> [Task objective]: Search the records for "user" and copy each line that holds it.

Records from a data source
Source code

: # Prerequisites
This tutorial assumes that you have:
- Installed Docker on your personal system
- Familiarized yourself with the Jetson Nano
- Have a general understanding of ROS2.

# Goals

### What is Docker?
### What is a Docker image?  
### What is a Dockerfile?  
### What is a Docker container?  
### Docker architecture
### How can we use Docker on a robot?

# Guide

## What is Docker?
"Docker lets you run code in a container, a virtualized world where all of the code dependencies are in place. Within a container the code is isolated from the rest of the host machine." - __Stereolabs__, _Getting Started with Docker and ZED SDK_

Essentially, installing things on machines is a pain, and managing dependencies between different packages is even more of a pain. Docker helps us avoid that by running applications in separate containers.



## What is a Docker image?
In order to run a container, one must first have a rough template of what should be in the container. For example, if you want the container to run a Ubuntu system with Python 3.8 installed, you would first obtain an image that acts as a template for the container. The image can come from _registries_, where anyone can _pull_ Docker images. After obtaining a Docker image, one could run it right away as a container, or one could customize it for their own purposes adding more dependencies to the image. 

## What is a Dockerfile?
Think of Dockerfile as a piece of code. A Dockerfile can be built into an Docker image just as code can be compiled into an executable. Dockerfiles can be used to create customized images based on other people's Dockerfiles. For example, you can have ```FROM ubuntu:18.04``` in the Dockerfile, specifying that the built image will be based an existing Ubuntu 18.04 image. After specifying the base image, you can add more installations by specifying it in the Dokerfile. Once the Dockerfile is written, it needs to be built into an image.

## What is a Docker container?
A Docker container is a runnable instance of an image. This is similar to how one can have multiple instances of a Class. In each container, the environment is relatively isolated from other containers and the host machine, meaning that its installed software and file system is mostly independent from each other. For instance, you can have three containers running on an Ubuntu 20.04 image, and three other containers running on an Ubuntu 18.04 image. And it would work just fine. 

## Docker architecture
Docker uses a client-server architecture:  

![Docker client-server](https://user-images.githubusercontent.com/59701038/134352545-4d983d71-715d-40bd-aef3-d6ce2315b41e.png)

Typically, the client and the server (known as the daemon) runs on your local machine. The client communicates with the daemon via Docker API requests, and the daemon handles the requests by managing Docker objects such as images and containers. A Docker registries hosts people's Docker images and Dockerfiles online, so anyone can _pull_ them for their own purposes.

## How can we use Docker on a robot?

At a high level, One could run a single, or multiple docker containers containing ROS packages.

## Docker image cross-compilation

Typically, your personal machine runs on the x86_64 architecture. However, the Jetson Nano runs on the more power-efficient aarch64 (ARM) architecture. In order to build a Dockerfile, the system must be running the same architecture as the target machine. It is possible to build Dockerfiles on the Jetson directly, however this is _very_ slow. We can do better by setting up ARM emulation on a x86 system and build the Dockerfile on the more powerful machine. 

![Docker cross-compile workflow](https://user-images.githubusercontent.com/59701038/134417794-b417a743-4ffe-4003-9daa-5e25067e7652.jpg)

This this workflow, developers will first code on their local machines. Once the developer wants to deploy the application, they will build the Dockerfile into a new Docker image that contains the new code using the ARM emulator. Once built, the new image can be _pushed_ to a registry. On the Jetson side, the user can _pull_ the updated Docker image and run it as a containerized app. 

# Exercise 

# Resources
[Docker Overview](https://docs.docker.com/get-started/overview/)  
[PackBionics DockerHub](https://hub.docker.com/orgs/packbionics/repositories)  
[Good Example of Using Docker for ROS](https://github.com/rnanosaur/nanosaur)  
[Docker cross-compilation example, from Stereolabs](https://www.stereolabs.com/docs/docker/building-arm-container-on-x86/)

> [Solution for this problem]:
![Docker client-server](https://user-images.githubusercontent.com/59701038/134352545-4d983d71-715d-40bd-aef3-d6ce2315b41e.png)
![Docker cross-compile workflow](https://user-images.githubusercontent.com/59701038/134417794-b417a743-4ffe-4003-9daa-5e25067e7652.jpg)
This this workflow, developers will first code on their local machines. Once the developer wants to deploy the application, they will build the Dockerfile into a new Docker image that contains the new code using the ARM emulator. Once built, the new image can be _pushed_ to a registry. On the Jetson side, the user can _pull_ the updated Docker image and run it as a containerized app. 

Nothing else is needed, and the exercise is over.